> [SOURCE MATERIAL]:
----------

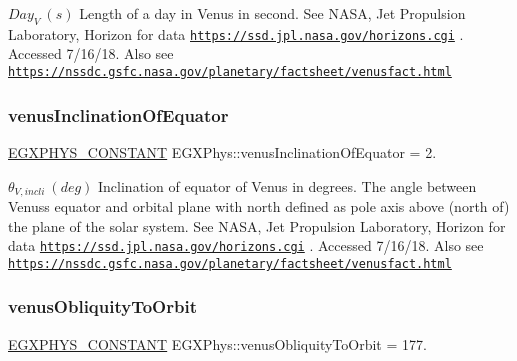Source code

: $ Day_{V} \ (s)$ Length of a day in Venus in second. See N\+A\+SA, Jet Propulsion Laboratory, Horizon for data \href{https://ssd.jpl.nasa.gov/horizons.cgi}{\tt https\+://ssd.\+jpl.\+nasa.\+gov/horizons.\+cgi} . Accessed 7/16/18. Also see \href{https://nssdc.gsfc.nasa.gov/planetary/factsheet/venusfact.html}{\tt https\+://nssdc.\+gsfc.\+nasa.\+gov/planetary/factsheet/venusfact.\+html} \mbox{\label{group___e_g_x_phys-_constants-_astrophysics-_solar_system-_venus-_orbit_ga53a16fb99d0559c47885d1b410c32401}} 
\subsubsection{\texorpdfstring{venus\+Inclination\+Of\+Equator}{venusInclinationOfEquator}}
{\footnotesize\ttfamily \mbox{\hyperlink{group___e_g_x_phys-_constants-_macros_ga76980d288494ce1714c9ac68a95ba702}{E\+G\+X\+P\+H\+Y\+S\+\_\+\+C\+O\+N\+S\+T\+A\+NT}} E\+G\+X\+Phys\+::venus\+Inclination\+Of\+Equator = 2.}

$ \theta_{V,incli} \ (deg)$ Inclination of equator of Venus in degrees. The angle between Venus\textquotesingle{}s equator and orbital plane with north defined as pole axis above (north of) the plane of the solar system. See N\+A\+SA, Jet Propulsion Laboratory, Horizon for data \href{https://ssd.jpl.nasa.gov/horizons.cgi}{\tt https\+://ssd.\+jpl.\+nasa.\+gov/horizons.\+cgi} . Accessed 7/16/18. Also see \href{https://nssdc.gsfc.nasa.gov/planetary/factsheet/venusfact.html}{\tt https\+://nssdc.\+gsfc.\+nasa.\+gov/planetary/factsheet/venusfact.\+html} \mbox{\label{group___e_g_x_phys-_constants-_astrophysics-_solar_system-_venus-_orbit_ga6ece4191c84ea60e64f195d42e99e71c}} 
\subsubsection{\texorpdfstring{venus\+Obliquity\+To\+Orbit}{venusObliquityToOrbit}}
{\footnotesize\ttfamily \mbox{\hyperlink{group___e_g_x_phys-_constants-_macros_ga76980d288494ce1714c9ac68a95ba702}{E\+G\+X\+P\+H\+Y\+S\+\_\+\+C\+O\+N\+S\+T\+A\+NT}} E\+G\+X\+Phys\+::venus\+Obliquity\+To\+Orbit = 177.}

----------

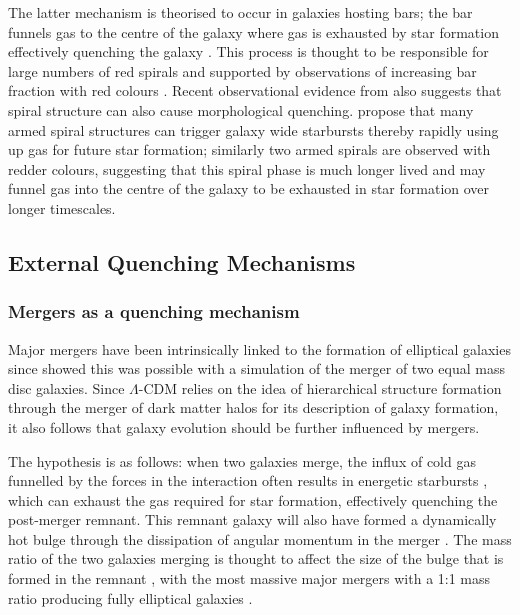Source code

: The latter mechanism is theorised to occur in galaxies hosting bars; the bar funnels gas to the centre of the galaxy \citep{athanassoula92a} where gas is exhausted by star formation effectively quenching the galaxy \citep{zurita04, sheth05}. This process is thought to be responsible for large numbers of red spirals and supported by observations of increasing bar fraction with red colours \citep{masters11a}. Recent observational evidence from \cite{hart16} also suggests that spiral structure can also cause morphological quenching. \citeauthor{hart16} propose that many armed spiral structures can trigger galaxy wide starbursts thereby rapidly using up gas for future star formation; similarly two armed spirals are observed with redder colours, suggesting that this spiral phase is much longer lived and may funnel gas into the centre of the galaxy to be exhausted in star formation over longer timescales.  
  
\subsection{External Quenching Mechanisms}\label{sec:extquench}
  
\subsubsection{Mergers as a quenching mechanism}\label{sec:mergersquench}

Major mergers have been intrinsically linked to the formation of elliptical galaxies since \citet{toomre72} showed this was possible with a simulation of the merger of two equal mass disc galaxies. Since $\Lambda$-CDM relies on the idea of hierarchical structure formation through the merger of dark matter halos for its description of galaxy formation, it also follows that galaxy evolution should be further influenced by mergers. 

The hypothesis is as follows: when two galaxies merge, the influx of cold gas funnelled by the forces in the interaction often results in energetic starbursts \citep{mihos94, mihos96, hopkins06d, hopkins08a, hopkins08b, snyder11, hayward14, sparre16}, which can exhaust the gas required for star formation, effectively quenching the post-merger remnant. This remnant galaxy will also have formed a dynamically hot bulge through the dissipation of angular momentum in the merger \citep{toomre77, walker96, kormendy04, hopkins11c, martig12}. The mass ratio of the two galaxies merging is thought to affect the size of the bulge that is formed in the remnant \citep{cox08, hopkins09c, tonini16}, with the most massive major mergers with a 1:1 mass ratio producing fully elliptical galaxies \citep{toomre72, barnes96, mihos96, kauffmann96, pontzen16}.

----------

> [TASK TO COMPLETE]:
Show the lines above that have the word "hyperlink".

> [WRITTEN SOLUTION]:
{\footnotesize\ttfamily \mbox{\hyperlink{group___e_g_x_phys-_constants-_macros_ga76980d288494ce1714c9ac68a95ba702}{E\+G\+X\+P\+H\+Y\+S\+\_\+\+C\+O\+N\+S\+T\+A\+NT}} E\+G\+X\+Phys\+::venus\+Inclination\+Of\+Equator = 2.}
{\footnotesize\ttfamily \mbox{\hyperlink{group___e_g_x_phys-_constants-_macros_ga76980d288494ce1714c9ac68a95ba702}{E\+G\+X\+P\+H\+Y\+S\+\_\+\+C\+O\+N\+S\+T\+A\+NT}} E\+G\+X\+Phys\+::venus\+Obliquity\+To\+Orbit = 177.}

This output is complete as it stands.